В соседней 4-й особой дивизии товарищи организовали массовое братание с немцами; мои батареи 70-й бригады открыли по братающимся огонь, за что товарищи сильно избили артиллерийских наблюдателей (на батареи не сунулись, ибо там по два пулемета на батарею).
4 ноября. Временно тихо; ночь и утро прошли без особых происшествий; удалось даже уговорить 479-й полк сменить на боевом участке 478-й полк; новые большевистские комиссары расстилаются вовсю, чтобы показать свое влияние на части и свою лояльность во всем, что касается пассивной охраны фронта.
Ко мне в корпус назначен новый комиссар, он же член военно-революционного комитета солдат Антонов; первое впечатление от него совсем приличное, так как, по-видимому, это один из немногих идеалистов большевизма, и притом очень разумный и умеренный. Когда я ему высказал, как я смотрю на наши взаимоотношения и какой помощи от него ожидаю, то он сейчас же сообщил подчиненным ему комиссарам и комитетам об обязательности исполнения частями боевых приказов и просил повторить приказ по корпусу, устанавливавший смену полков 70-й дивизии, обязавшись заставить, если понадобится, силой выполнить этот приказ.
Конечно, всё это очень горячо и естественно в порядке первого дня своего медового месяца власти, но очень мало шансов в возможности реального осуществления всего обещанного.
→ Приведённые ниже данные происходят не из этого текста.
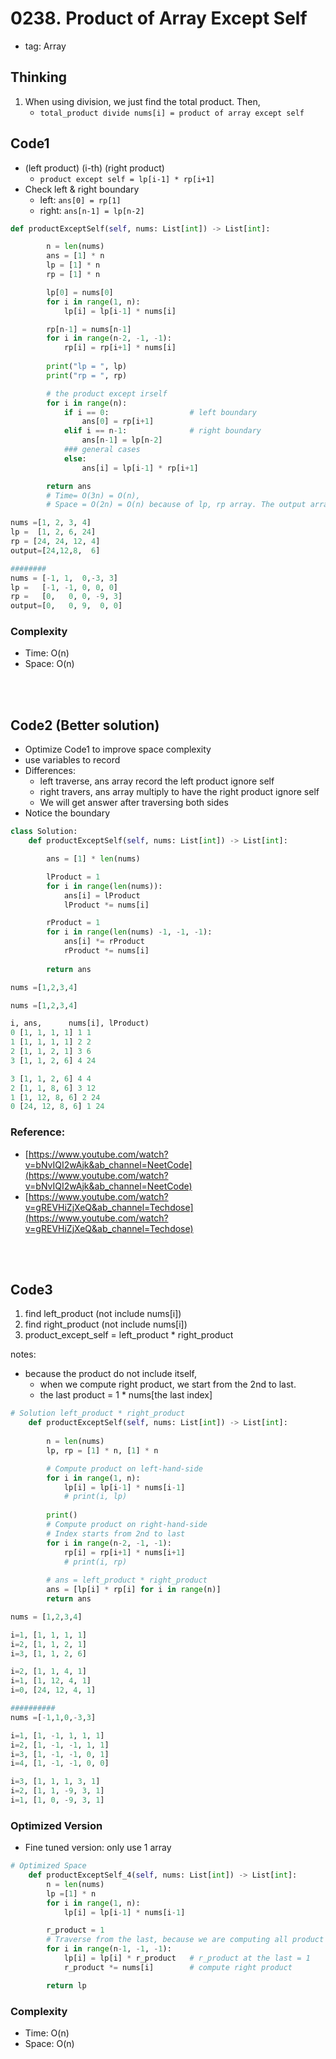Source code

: # 0238. Product of Array Except Self

- tag: Array


## Thinking

1. When using division, we just find the total product. Then,
    - `total_product divide nums[i] = product of array except self`


## Code1

- (left product) (i-th) (right product)
    - `product except self = lp[i-1] * rp[i+1]`
- Check left & right boundary
    - left: `ans[0] = rp[1]`
    - right: `ans[n-1] = lp[n-2]`

```python
def productExceptSelf(self, nums: List[int]) -> List[int]:

        n = len(nums)
        ans = [1] * n
        lp = [1] * n
        rp = [1] * n

        lp[0] = nums[0]
        for i in range(1, n):
            lp[i] = lp[i-1] * nums[i]

        rp[n-1] = nums[n-1] 
        for i in range(n-2, -1, -1):
            rp[i] = rp[i+1] * nums[i]
        
        print("lp = ", lp)
        print("rp = ", rp)

        # the product except irself
        for i in range(n):
            if i == 0:                  # left boundary
                ans[0] = rp[i+1]
            elif i == n-1:              # right boundary
                ans[n-1] = lp[n-2]
            ### general cases
            else:
                ans[i] = lp[i-1] * rp[i+1]

        return ans
        # Time= O(3n) = O(n), 
        # Space = O(2n) = O(n) because of lp, rp array. The output array does not count.
```

```python
nums =[1, 2, 3, 4]
lp =  [1, 2, 6, 24]
rp = [24, 24, 12, 4]
output=[24,12,8,  6]

########
nums = [-1, 1,  0,-3, 3]
lp =   [-1, -1, 0, 0, 0]
rp =   [0,   0, 0, -9, 3]
output=[0,   0, 9,  0, 0]
```


### Complexity

- Time: O(n)
- Space: O(n)



<br><br>


## Code2 (Better solution)

- Optimize Code1 to improve space complexity
- use variables to record
- Differences:
    - left traverse, ans array record the left product ignore self
    - right travers, ans array multiply to have the right product ignore self
    - We will get answer after traversing both sides
- Notice the boundary

```python
class Solution:
    def productExceptSelf(self, nums: List[int]) -> List[int]:

        ans = [1] * len(nums)

        lProduct = 1 
        for i in range(len(nums)):
            ans[i] = lProduct
            lProduct *= nums[i]

        rProduct = 1
        for i in range(len(nums) -1, -1, -1):
            ans[i] *= rProduct
            rProduct *= nums[i]
        
        return ans
```

```python
nums =[1,2,3,4]

nums =[1,2,3,4]

i, ans,      nums[i], lProduct)
0 [1, 1, 1, 1] 1 1
1 [1, 1, 1, 1] 2 2
2 [1, 1, 2, 1] 3 6
3 [1, 1, 2, 6] 4 24

3 [1, 1, 2, 6] 4 4
2 [1, 1, 8, 6] 3 12
1 [1, 12, 8, 6] 2 24
0 [24, 12, 8, 6] 1 24
```

### Reference:

- [https://www.youtube.com/watch?v=bNvIQI2wAjk&ab_channel=NeetCode](https://www.youtube.com/watch?v=bNvIQI2wAjk&ab_channel=NeetCode)
- [https://www.youtube.com/watch?v=gREVHiZjXeQ&ab_channel=Techdose](https://www.youtube.com/watch?v=gREVHiZjXeQ&ab_channel=Techdose)



<br><br>

## Code3

1. find left_product (not include nums[i])
2. find right_product (not include nums[i])
3. product_except_self = left_product * right_product

notes:

- because the product do not include itself,
    - when we compute right product, we start from the 2nd to last.
    - the last product = 1 * nums[the last index]

```python
# Solution left_product * right_product 
    def productExceptSelf(self, nums: List[int]) -> List[int]:
        
        n = len(nums)
        lp, rp = [1] * n, [1] * n

        # Compute product on left-hand-side
        for i in range(1, n):
            lp[i] = lp[i-1] * nums[i-1]
            # print(i, lp)
        
        print()
        # Compute product on right-hand-side
        # Index starts from 2nd to last
        for i in range(n-2, -1, -1):
            rp[i] = rp[i+1] * nums[i+1]
            # print(i, rp)
        
        # ans = left_product * right_product 
        ans = [lp[i] * rp[i] for i in range(n)]
        return ans
```

```python
nums = [1,2,3,4]

i=1, [1, 1, 1, 1]
i=2, [1, 1, 2, 1]
i=3, [1, 1, 2, 6]

i=2, [1, 1, 4, 1]
i=1, [1, 12, 4, 1]
i=0, [24, 12, 4, 1]

##########
nums =[-1,1,0,-3,3]

i=1, [1, -1, 1, 1, 1]
i=2, [1, -1, -1, 1, 1]
i=3, [1, -1, -1, 0, 1]
i=4, [1, -1, -1, 0, 0]

i=3, [1, 1, 1, 3, 1]
i=2, [1, 1, -9, 3, 1]
i=1, [1, 0, -9, 3, 1]
```

### Optimized Version

- Fine tuned version: only use 1 array

```python
# Optimized Space
    def productExceptSelf_4(self, nums: List[int]) -> List[int]:
        n = len(nums)
        lp =[1] * n
        for i in range(1, n):
            lp[i] = lp[i-1] * nums[i-1]

        r_product = 1
        # Traverse from the last, because we are computing all product
        for i in range(n-1, -1, -1):
            lp[i] = lp[i] * r_product   # r_product at the last = 1
            r_product *= nums[i]        # compute right product

        return lp
```

### Complexity

- Time: O(n)
- Space: O(n)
Приезжали французские офицеры, организующие у нас военно-голубиную почту; напомнили мне парикмахеров – специалистов по бритью покойников; говорят, что все желания союзников сводятся к тому, чтобы наш фронт продержался до мая, а тогда они в два месяца справятся с немцами и кончат войну, так как к этому времени у них будет на фронте 800 тысяч американцев и 25 тысяч бомбоносных аэропланов. Относительно возможности заключения большевиками сепаратного мира с Германией французы считают, что немцы на этот мир не пойдут, так как боятся переброски большевизма к ним самим, и поэтому и говорят не о мире, а о перемирии, что дает им возможность перебросить войска на французский фронт и в то же время не пускать русских товарищей переходить демаркационные линии и этим оберегать себя от заноса большевистской заразы.
В этом разговоре характерна откровенность господ союзников: мы по-прежнему им нужны для спасения их от грозного немецкого крокодила; мы должны существовать столько, сколько им нужно для замены нас американцами; мы за это время можем гнить и разваливаться сколько угодно, но только продолжать выполнять свою роль горчичника на немецком затылке. Когда же мавр сделает свое дело, то ему предоставляется право окончательно развалиться, ибо сие после предвкушаемого – но ничем еще не гарантированного – уничтожения Германии будет для союзников и небезвыгодно, так как одновременно с немецким крокодилом будет сброшен со счетов и русский медведь, очень нужный во время войны, но совсем лишний, когда придется кушать плоды победы.
Если бы только не Америка и внесенные ею в актив союзников неисчерпаемые материальные ресурсы, то я считал бы десять шансов против одного, что союзные шахер-махеры очень ошибутся в своих расчетах.
Искупительной жертвой петроградской авантюры явились юнкера военных училищ. Керенский вызвал их для спасения собственной власти и связанной с ним собственной безопасности, но как только дело приняло скверный оборот, то позорно удрал, бросив на пожирание большевиков всех тех, кто за него стал.
Все эти митинговые божки из надрывчатых и истеричных пустобрехов очень храбры только на словах. Керенский клялся умереть за революцию, а на деле занялся спасением собственной жизни, предоставив другим умирать и платить своей кровью за его слепоту, дряблость и абсолютную негодность.